20 Des deux préoccupations nouvelles de Wittgenstein – préoccupation pour les contraintes de rationalité autres que vérifonctionnelles et préoccupation pour ces contraintes telles qu’elles œuvrent dans nos jeux de langage quotidiens –, naît donc l’idée d’une nouvelle « grammaire philosophique », qui s’attache à mettre en évidence les contraintes rationnelles régissant notre langage. Et, comme avant elle l’idéographie, cette grammaire philosophique reflète une ontologie. De même que les tautologies, les « règles », qui en sont en quelque sorte une extension, montrent les formes nécessaires de notre monde. Elles les montrent, mais elles ne les énoncent pas ; comme l’indique le terme même de « règle », ce ne sont pas là d’authentiques propositions, même pas des propositions nécessairement vraies. Le statut autant que le fondement des « règles » wittgensteiniennes s’éclaire donc de cette filiation avec les tautologies : est règle un énoncé du langage qui, par son incontestabilité, confère des contraintes rationnelles au langage et au monde que celui-ci exprime.

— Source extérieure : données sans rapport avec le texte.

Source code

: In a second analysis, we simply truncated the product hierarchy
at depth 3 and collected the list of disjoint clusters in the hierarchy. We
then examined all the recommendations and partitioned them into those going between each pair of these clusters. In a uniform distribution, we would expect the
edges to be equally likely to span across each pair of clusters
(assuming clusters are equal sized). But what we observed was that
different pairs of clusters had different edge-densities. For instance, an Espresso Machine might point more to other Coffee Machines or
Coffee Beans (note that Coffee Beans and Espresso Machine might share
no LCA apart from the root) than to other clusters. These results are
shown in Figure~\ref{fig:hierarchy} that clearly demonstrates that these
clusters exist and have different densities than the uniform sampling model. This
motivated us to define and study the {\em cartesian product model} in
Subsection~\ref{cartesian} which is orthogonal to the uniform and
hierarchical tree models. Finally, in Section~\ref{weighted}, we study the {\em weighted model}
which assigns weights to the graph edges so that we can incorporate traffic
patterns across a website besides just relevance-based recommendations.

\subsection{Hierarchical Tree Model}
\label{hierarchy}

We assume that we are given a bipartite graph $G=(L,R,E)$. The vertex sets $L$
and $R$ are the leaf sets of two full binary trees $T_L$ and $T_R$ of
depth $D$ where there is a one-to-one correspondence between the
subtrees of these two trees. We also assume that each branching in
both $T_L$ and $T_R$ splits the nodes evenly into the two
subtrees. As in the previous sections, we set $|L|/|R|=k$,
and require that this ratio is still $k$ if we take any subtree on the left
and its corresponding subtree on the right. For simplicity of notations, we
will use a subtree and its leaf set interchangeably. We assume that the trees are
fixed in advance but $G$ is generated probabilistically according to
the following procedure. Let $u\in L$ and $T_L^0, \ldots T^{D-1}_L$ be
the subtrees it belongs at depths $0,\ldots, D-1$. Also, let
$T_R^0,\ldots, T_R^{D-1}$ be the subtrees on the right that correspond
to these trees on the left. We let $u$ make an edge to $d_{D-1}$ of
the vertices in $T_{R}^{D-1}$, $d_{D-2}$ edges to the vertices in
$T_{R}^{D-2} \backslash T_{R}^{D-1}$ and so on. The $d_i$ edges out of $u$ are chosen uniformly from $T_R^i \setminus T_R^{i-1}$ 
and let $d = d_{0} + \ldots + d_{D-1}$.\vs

21 Cette réflexion trouvera d’ailleurs, chez le dernier Wittgenstein, un nouveau développement encore, lorsque Wittgenstein s’apercevra que bénéficient aussi de ce statut d’incontestabilité tout une série d’énoncés apparemment factuels qui sont au centre de notre système de certitudes47. En thématisant cette différence entre les authentiques propositions soumises à leurs conditions de vérité et les énoncés empiriques fixes qui structurent le jeu de leur vérification48, le traité De la certitude n’aura pas seulement pour conséquence d’étendre encore l’ensemble des énoncés incontestables au-delà des tautologies et des règles ; il permettra aussi, l’année même où paraît « Les deux dogmes de l’empirisme », de relativiser la distinction entre énoncés analytiques et synthétiques, et ce d’autant plus sûrement que, dans l’évolution d’un jeu de langage, les mêmes énoncés peuvent se rigidifier ou se fluidifier49. Mais ce qui nous importe ici, c’est le statut et le fondement de ces « énoncés fixes ». Dans divers passages de De la certitude, Wittgenstein insistera sur le caractère normatif de ces énoncés, qui en fait des « règles » au sens large : « À quelqu’un qui voudrait formuler des objections contre les propositions indubitables, on pourrait simplement dire : “Absurdités que tout cela !”. Autrement dit ne pas lui répondre mais l’admonester »50. La signification de cette remarque – et de bien d’autres semblables dans toute l’œuvre de Wittgenstein –, c’est l’affirmation du caractère premier et injustifiable des règles.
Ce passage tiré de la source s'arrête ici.